TASK PROMPT:
An exact copy is needed of the lines in the entries below from the line with "ao vetor velocidade." up to and including the line with "Create a header", and of nothing else. Leave the pictures out.

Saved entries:
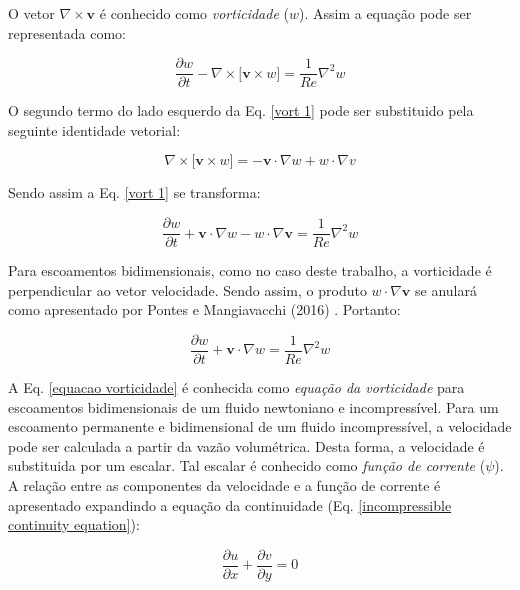 \medskip
O vetor $\nabla \times \textbf{v}$ é conhecido
como \textit{vorticidade} ($w$).
Assim a equação pode ser representada como:

\begin{equation} \label{vort 1}
 \frac{\partial w}{\partial t}
 - 
 \nabla \times \big[ \textbf{v} \times w \big]
 =
 \frac{1}{Re} \nabla^{2} w
\end{equation}

\medskip
O segundo termo do lado esquerdo da Eq. \ref{vort 1}
pode ser substituido pela seguinte identidade vetorial:


\begin{equation}
 \nabla \times \big[ \textbf{v} \times w \big]
 =
 -
 \textbf{v} \cdot \nabla w
 +
 w \cdot \nabla v
\end{equation}

\medskip
\noindent
Sendo assim a Eq. \ref{vort 1} se transforma:

\begin{equation} \label{vort 2}
 \frac{\partial w}{\partial t}
 +
 \textbf{v} \cdot \nabla w
 - 
 w \cdot \nabla \textbf{v}
 =
 \frac{1}{Re} \nabla^{2} w
\end{equation}

\medskip
Para escoamentos bidimensionais, como no caso deste trabalho, a vorticidade é perpendicular
ao vetor velocidade. Sendo assim, o produto $w \cdot \nabla \textbf{v}$
se anulará como apresentado por Pontes e Mangiavacchi (2016) \cite{pontes2016}. Portanto:

\begin{equation} \label{equacao vorticidade}
 \frac{\partial w}{\partial t}
 +
 \textbf{v} \cdot \nabla w
 =
 \frac{1}{Re} \nabla^{2} w
\end{equation}

\medskip
A Eq. \ref{equacao vorticidade} é conhecida como
\textit{equação da vorticidade} para escoamentos
bidimensionais de um fluido newtoniano
e incompressível. Para um escoamento permanente e bidimensional
de um fluido incompressível,
a velocidade pode ser calculada a partir da vazão volumétrica.
Desta forma, a velocidade é substituida por um escalar.
Tal escalar é conhecido como \textit{função de corrente}
($\psi$). 
A relação entre as componentes da velocidade e
a função de corrente é apresentado
expandindo a equação da continuidade
(Eq. \ref{incompressible continuity equation}):

\begin{equation} \label{cor 1}
 \frac{\partial u}{\partial x}
 +
 \frac{\partial v}{\partial y}
 =
 0
\end{equation}
 
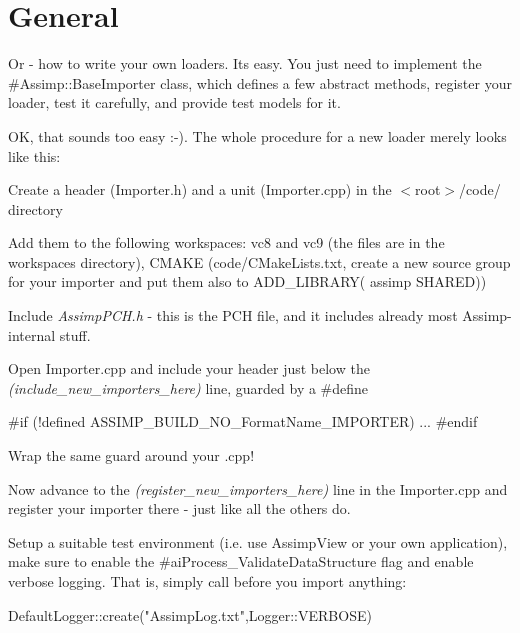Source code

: \hypertarget{materials_General}{}\section{General}\label{materials_General}
Or -\/ how to write your own loaders. It\textquotesingle{}s easy. You just need to implement the \#\+Assimp\+::\+Base\+Importer class, which defines a few abstract methods, register your loader, test it carefully, and provide test models for it.

O\+K, that sounds too easy \+:-\/). The whole procedure for a new loader merely looks like this\+:


\begin{DoxyItemize}
\item Create a header ({Importer.\+h}) and a unit ({Importer.\+cpp}) in the {\ttfamily $<$root$>$/code/} directory 
\item Add them to the following workspaces\+: vc8 and vc9 (the files are in the workspaces directory), C\+M\+A\+K\+E (code/\+C\+Make\+Lists.\+txt, create a new source group for your importer and put them also to A\+D\+D\+\_\+\+L\+I\+B\+R\+A\+R\+Y( assimp S\+H\+A\+R\+E\+D)) 
\item Include {\itshape Assimp\+P\+C\+H.\+h} -\/ this is the P\+C\+H file, and it includes already most Assimp-\/internal stuff.  
\item Open Importer.\+cpp and include your header just below the {\itshape (include\+\_\+new\+\_\+importers\+\_\+here)} line, guarded by a \#define 
\begin{DoxyCode}
\textcolor{preprocessor}{#if (!defined ASSIMP\_BUILD\_NO\_FormatName\_IMPORTER)}
    ...
#endif
\end{DoxyCode}
 Wrap the same guard around your .cpp!


\item Now advance to the {\itshape (register\+\_\+new\+\_\+importers\+\_\+here)} line in the Importer.\+cpp and register your importer there -\/ just like all the others do. 
\item Setup a suitable test environment (i.\+e. use Assimp\+View or your own application), make sure to enable the \#ai\+Process\+\_\+\+Validate\+Data\+Structure flag and enable verbose logging. That is, simply call before you import anything\+: 
\begin{DoxyCode}
DefaultLogger::create(\textcolor{stringliteral}{"AssimpLog.txt"},Logger::VERBOSE)
\end{DoxyCode}
  

\end{DoxyItemize}
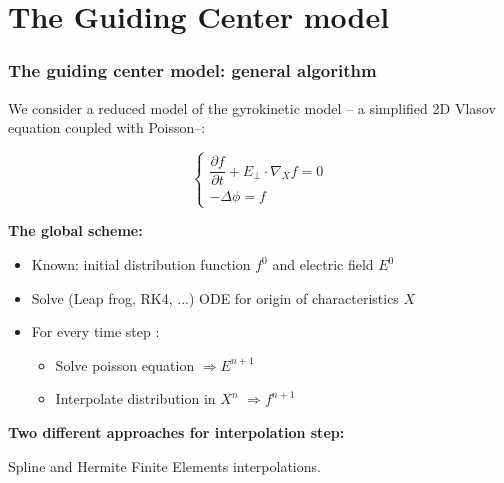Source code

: \documentclass[]{beamer}
\begin{document}
\section{The Guiding Center model} 
\begin{frame}
	\frametitle{The guiding center model: general algorithm}

	We consider a reduced model of the gyrokinetic model -- a simplified 2D Vlasov equation coupled with Poisson--:  
	
	\begin{equation}
	\left\{
	\begin{array}{lr}
	\dfrac{\partial f}{\partial t} + E_{\perp} \cdot \nabla_X f = 0\\
	- \Delta \phi = f
	\end{array}
	\right.
	\end{equation}
	
	\textbf{The global scheme:}

	\begin{itemize}
		\item Known: initial distribution function $f^0$ and electric field $E^0$
		\item Solve (Leap frog, RK4, ...) ODE for origin of characteristics $X$
		\item For every time step :
			\begin{itemize}
				\item Solve poisson equation $\Rightarrow E^{n+1}$
				\item Interpolate distribution in $X^{n}$ $\Rightarrow f^{n+1}$
			\end{itemize}
	\end{itemize}

\textbf{Two different approaches for interpolation step:} 

Spline and Hermite Finite Elements interpolations.

\end{frame}
\end{document}
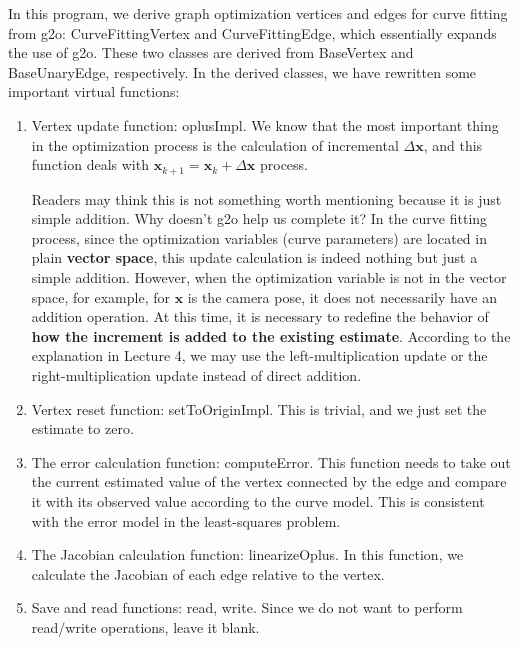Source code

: In this program, we derive graph optimization vertices and edges for curve fitting from g2o: CurveFittingVertex and CurveFittingEdge, which essentially expands the use of g2o. These two classes are derived from BaseVertex and BaseUnaryEdge, respectively. In the derived classes, we have rewritten some important virtual functions:
\begin{enumerate}
    \item Vertex update function: oplusImpl. We know that the most important thing in the optimization process is the calculation of incremental $\Delta \mathbf{x}$, and this function deals with $\mathbf{x}_{k+1} = \mathbf{x}_k + \Delta \mathbf{x}$ process.

    Readers may think this is not something worth mentioning because it is just simple addition. Why doesn't g2o help us complete it? In the curve fitting process, since the optimization variables (curve parameters) are located in plain \textbf{vector space}, this update calculation is indeed nothing but just a simple addition. However, when the optimization variable is not in the vector space, for example, for $\mathbf{x}$ is the camera pose, it does not necessarily have an addition operation. At this time, it is necessary to redefine the behavior of \textbf{how the increment is added to the existing estimate}. According to the explanation in Lecture 4, we may use the left-multiplication update or the right-multiplication update instead of direct addition.

    \item Vertex reset function: setToOriginImpl. This is trivial, and we just set the estimate to zero.

    \item The error calculation function: computeError. This function needs to take out the current estimated value of the vertex connected by the edge and compare it with its observed value according to the curve model. This is consistent with the error model in the least-squares problem.
    
    \item The Jacobian calculation function: linearizeOplus. In this function, we calculate the Jacobian of each edge relative to the vertex.

    \item Save and read functions: read, write. Since we do not want to perform read/write operations, leave it blank.
\end{enumerate}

EXERCISE RESPONSE:
ao vetor velocidade. Sendo assim, o produto $w \cdot \nabla \textbf{v}$
se anulará como apresentado por Pontes e Mangiavacchi (2016) \cite{pontes2016}. Portanto:

\begin{equation} \label{equacao vorticidade}
 \frac{\partial w}{\partial t}
 +
 \textbf{v} \cdot \nabla w
 =
 \frac{1}{Re} \nabla^{2} w
\end{equation}

\medskip
A Eq. \ref{equacao vorticidade} é conhecida como
\textit{equação da vorticidade} para escoamentos
bidimensionais de um fluido newtoniano
e incompressível. Para um escoamento permanente e bidimensional
de um fluido incompressível,
a velocidade pode ser calculada a partir da vazão volumétrica.
Desta forma, a velocidade é substituida por um escalar.
Tal escalar é conhecido como \textit{função de corrente}
($\psi$). 
A relação entre as componentes da velocidade e
a função de corrente é apresentado
expandindo a equação da continuidade
(Eq. \ref{incompressible continuity equation}):

\begin{equation} \label{cor 1}
 \frac{\partial u}{\partial x}
 +
 \frac{\partial v}{\partial y}
 =
 0
\end{equation}
 
Source code

: \hypertarget{materials_General}{}\section{General}\label{materials_General}
Or -\/ how to write your own loaders. It\textquotesingle{}s easy. You just need to implement the \#\+Assimp\+::\+Base\+Importer class, which defines a few abstract methods, register your loader, test it carefully, and provide test models for it.

O\+K, that sounds too easy \+:-\/). The whole procedure for a new loader merely looks like this\+:


\begin{DoxyItemize}
\item Create a header ({Importer.\+h}) and a unit ({Importer.\+cpp}) in the {\ttfamily $<$root$>$/code/} directory 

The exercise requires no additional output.